Pull every line containing "first" out of the material below.

==== DATA UNDER STUDY

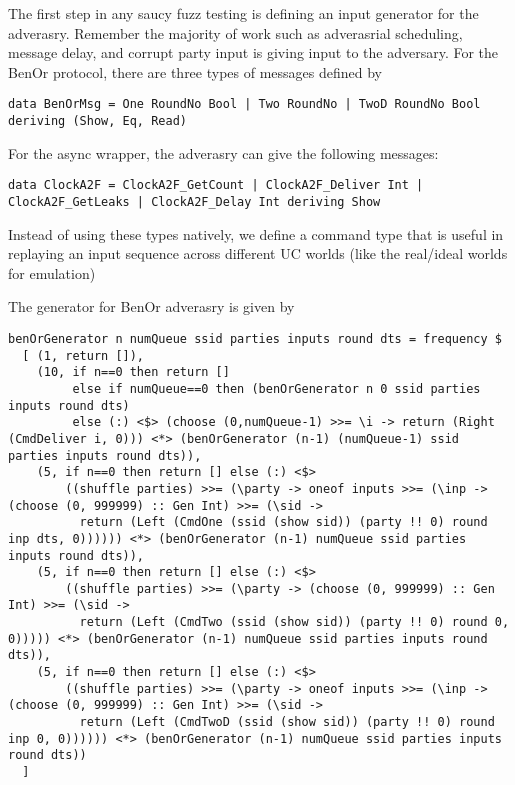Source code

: The first step in any saucy fuzz testing is defining an input generator for the adverasry. 
Remember the majority of work such as adverasrial scheduling, message delay, and corrupt party input \Z is giving input to the adversary.   
For the BenOr protocol, there are three types of messages defined by
\begin{lstlisting}
data BenOrMsg = One RoundNo Bool | Two RoundNo | TwoD RoundNo Bool deriving (Show, Eq, Read)
\end{lstlisting}
For the async wrapper, the adverasry can give the following messages:
\begin{lstlisting}
data ClockA2F = ClockA2F_GetCount | ClockA2F_Deliver Int | ClockA2F_GetLeaks | ClockA2F_Delay Int deriving Show
\end{lstlisting}
Instead of using these types natively, we define a command type that is useful in replaying an input sequence across different UC worlds (like the real/ideal worlds for emulation)

The generator for BenOr adverasry is given by
\begin{lstlisting}
benOrGenerator n numQueue ssid parties inputs round dts = frequency $
  [ (1, return []), 
    (10, if n==0 then return []
         else if numQueue==0 then (benOrGenerator n 0 ssid parties inputs round dts)
         else (:) <$> (choose (0,numQueue-1) >>= \i -> return (Right (CmdDeliver i, 0))) <*> (benOrGenerator (n-1) (numQueue-1) ssid parties inputs round dts)),
    (5, if n==0 then return [] else (:) <$> 
        ((shuffle parties) >>= (\party -> oneof inputs >>= (\inp -> (choose (0, 999999) :: Gen Int) >>= (\sid -> 
          return (Left (CmdOne (ssid (show sid)) (party !! 0) round inp dts, 0)))))) <*> (benOrGenerator (n-1) numQueue ssid parties inputs round dts)),
    (5, if n==0 then return [] else (:) <$>
        ((shuffle parties) >>= (\party -> (choose (0, 999999) :: Gen Int) >>= (\sid -> 
          return (Left (CmdTwo (ssid (show sid)) (party !! 0) round 0, 0))))) <*> (benOrGenerator (n-1) numQueue ssid parties inputs round dts)),
    (5, if n==0 then return [] else (:) <$>
        ((shuffle parties) >>= (\party -> oneof inputs >>= (\inp -> (choose (0, 999999) :: Gen Int) >>= (\sid -> 
          return (Left (CmdTwoD (ssid (show sid)) (party !! 0) round inp 0, 0)))))) <*> (benOrGenerator (n-1) numQueue ssid parties inputs round dts)) 
  ]
\end{lstlisting}

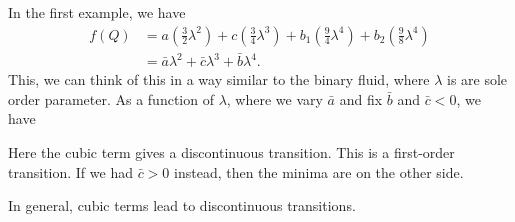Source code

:\documentclass[a4paper]{article}
\begin{document}
In the first example, we have
\begin{align*}
  f(Q) &= a \left(\frac{3}{2} \lambda^2\right) + c \left(\frac{3}{4} \lambda^3\right) + b_1\left(\frac{9}{4} \lambda^4\right) + b_2 \left(\frac{9}{8} \lambda^4\right)\\
  &= \bar{a} \lambda^2 + \bar{c} \lambda^3 + \bar{b}\lambda^4.
\end{align*}
This, we can think of this in a way similar to the binary fluid, where $\lambda$ is are sole order parameter. As a function of $\lambda$, where we vary $\bar{a}$ and fix $\bar{b}$ and $\bar{c} < 0$, we have
\begin{center}
\end{center}
Here the cubic term gives a discontinuous transition. This is a first-order transition. If we had $\bar{c} > 0$ instead, then the minima are on the other side.

In general, cubic terms lead to discontinuous transitions.
\end{document}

========

• _SOLUTION TO THIS TASK_
: The first step in any saucy fuzz testing is defining an input generator for the adverasry. 
In the first example, we have
Here the cubic term gives a discontinuous transition. This is a first-order transition. If we had $\bar{c} > 0$ instead, then the minima are on the other side.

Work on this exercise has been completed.